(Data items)
########

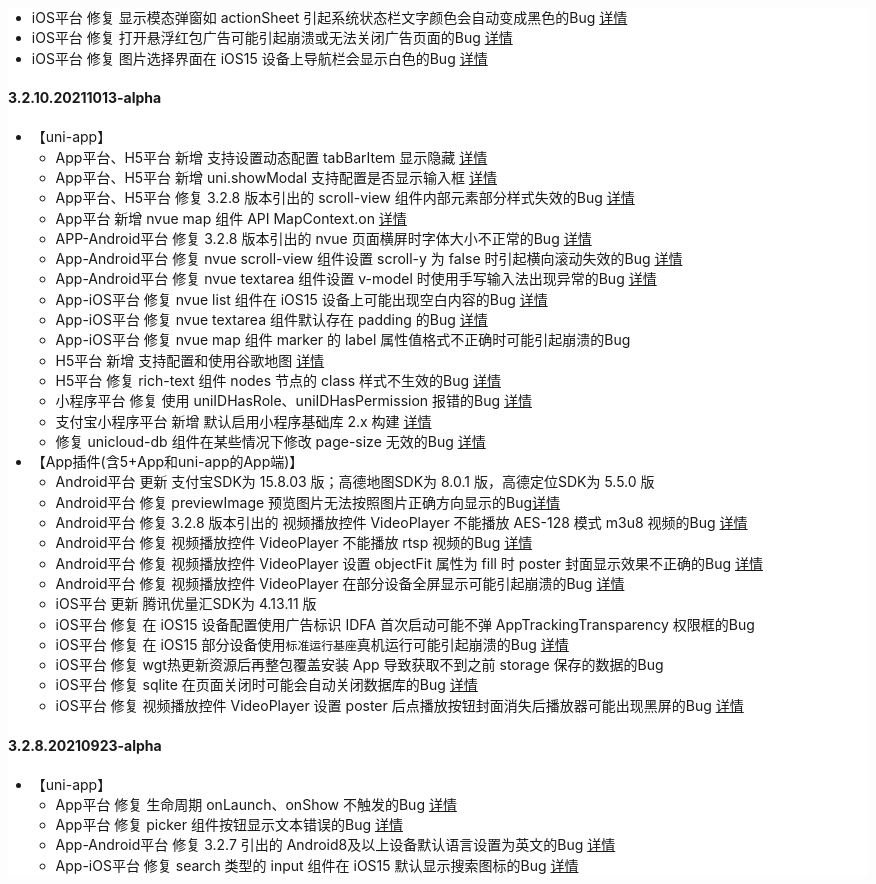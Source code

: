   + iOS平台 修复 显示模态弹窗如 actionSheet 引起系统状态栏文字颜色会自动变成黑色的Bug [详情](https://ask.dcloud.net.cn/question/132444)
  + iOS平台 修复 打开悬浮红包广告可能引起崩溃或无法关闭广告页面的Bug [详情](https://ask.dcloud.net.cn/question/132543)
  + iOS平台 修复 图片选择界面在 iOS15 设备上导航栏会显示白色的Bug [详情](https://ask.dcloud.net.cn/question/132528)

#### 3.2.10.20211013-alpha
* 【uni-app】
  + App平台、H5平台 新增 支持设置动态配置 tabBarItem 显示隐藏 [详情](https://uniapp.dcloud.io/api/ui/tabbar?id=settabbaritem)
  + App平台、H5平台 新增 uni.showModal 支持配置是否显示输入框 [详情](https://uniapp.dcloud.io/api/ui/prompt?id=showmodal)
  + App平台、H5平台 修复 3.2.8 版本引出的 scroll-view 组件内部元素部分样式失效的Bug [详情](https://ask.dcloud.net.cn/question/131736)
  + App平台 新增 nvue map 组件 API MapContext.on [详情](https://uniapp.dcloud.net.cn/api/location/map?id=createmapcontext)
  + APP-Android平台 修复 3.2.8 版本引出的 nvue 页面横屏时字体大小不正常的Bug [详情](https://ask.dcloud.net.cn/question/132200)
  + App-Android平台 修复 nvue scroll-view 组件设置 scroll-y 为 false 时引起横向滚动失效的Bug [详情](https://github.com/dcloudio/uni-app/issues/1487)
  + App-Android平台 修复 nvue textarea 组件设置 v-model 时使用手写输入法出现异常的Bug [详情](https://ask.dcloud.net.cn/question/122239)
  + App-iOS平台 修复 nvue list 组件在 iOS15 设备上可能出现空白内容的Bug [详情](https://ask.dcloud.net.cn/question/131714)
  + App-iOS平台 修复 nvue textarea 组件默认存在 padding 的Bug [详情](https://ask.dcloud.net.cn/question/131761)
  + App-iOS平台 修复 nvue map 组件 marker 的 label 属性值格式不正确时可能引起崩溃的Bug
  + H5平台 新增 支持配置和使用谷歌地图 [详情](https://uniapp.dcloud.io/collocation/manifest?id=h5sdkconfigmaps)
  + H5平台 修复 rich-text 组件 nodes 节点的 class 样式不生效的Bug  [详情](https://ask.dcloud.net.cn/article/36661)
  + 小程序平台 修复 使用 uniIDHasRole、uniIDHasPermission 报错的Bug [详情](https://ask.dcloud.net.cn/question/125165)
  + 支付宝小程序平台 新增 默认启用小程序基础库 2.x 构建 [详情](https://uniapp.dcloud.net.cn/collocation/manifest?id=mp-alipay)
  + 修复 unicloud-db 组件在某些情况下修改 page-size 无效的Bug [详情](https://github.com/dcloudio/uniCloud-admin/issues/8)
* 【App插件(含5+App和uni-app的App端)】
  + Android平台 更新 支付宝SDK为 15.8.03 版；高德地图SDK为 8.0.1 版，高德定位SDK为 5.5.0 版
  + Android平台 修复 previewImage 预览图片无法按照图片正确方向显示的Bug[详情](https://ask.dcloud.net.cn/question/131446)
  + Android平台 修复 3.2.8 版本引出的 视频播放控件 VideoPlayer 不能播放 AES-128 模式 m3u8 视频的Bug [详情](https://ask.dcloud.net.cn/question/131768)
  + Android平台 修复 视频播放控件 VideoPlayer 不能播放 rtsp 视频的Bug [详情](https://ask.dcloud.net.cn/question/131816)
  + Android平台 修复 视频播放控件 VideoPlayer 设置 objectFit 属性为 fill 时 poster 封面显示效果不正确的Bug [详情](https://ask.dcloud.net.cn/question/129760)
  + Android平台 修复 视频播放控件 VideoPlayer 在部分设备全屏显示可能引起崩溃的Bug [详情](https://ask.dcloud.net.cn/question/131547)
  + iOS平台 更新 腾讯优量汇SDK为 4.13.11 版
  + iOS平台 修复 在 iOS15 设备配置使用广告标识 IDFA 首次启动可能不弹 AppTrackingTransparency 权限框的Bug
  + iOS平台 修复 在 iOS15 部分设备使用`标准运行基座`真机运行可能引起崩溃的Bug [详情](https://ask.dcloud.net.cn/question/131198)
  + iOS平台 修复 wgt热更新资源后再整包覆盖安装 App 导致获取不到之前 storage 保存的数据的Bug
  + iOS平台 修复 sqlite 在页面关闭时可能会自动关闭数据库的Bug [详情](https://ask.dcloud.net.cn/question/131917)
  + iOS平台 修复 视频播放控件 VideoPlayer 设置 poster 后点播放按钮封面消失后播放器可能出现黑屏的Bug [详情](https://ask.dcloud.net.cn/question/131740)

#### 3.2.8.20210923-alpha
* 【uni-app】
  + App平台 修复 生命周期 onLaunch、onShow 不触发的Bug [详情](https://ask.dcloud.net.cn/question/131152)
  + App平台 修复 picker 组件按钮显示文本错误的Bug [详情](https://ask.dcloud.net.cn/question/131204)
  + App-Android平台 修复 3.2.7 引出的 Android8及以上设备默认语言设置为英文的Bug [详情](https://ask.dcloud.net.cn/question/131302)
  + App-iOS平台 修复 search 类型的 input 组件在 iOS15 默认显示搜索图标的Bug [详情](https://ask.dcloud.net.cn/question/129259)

########

Only those lines of the entries above that run from the line containing "App平台、H5平台 修复 3.2.8" to the line containing "H5平台 修复 rich-text", both included, should be transcribed exactly.

  + App平台、H5平台 修复 3.2.8 版本引出的 scroll-view 组件内部元素部分样式失效的Bug [详情](https://ask.dcloud.net.cn/question/131736)
  + App平台 新增 nvue map 组件 API MapContext.on [详情](https://uniapp.dcloud.net.cn/api/location/map?id=createmapcontext)
  + APP-Android平台 修复 3.2.8 版本引出的 nvue 页面横屏时字体大小不正常的Bug [详情](https://ask.dcloud.net.cn/question/132200)
  + App-Android平台 修复 nvue scroll-view 组件设置 scroll-y 为 false 时引起横向滚动失效的Bug [详情](https://github.com/dcloudio/uni-app/issues/1487)
  + App-Android平台 修复 nvue textarea 组件设置 v-model 时使用手写输入法出现异常的Bug [详情](https://ask.dcloud.net.cn/question/122239)
  + App-iOS平台 修复 nvue list 组件在 iOS15 设备上可能出现空白内容的Bug [详情](https://ask.dcloud.net.cn/question/131714)
  + App-iOS平台 修复 nvue textarea 组件默认存在 padding 的Bug [详情](https://ask.dcloud.net.cn/question/131761)
  + App-iOS平台 修复 nvue map 组件 marker 的 label 属性值格式不正确时可能引起崩溃的Bug
  + H5平台 新增 支持配置和使用谷歌地图 [详情](https://uniapp.dcloud.io/collocation/manifest?id=h5sdkconfigmaps)
  + H5平台 修复 rich-text 组件 nodes 节点的 class 样式不生效的Bug  [详情](https://ask.dcloud.net.cn/article/36661)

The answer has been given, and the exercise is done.